_PROBLEM STATEMENT_
Copy out each line featuring the string "para" from the entries beneath.

_INFORMATION PROVIDED_
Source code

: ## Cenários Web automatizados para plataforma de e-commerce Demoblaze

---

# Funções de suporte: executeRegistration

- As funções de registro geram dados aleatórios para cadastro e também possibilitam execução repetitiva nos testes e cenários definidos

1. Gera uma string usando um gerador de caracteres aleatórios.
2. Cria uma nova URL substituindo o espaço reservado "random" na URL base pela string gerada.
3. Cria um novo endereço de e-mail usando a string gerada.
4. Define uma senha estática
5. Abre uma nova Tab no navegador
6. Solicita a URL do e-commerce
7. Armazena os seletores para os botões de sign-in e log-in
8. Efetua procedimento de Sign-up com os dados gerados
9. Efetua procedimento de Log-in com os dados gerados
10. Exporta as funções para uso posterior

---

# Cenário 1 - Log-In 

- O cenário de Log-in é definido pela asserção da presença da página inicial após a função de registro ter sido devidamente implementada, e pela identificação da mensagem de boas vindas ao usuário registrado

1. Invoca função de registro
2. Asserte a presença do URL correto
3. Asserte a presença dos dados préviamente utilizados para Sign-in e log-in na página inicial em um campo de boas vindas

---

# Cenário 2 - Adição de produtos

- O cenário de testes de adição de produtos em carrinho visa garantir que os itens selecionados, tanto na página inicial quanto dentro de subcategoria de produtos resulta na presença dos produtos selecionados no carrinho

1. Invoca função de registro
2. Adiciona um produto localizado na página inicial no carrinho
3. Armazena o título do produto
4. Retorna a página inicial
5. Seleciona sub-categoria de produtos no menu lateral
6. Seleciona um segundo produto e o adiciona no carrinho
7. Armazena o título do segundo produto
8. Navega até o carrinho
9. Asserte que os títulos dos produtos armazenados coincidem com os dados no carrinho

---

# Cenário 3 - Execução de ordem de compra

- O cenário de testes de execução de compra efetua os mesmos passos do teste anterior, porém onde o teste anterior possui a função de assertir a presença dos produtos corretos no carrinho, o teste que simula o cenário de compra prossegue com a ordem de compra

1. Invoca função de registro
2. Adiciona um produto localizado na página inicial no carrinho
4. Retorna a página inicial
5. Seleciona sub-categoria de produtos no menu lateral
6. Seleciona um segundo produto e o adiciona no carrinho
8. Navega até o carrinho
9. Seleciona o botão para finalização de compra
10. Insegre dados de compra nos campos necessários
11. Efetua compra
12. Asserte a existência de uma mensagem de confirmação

==

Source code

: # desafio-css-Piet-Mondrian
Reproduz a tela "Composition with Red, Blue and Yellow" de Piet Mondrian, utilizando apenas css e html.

_WRITTEN REPLY_
: ## Cenários Web automatizados para plataforma de e-commerce Demoblaze
- As funções de registro geram dados aleatórios para cadastro e também possibilitam execução repetitiva nos testes e cenários definidos
7. Armazena os seletores para os botões de sign-in e log-in
10. Exporta as funções para uso posterior
3. Asserte a presença dos dados préviamente utilizados para Sign-in e log-in na página inicial em um campo de boas vindas
9. Seleciona o botão para finalização de compra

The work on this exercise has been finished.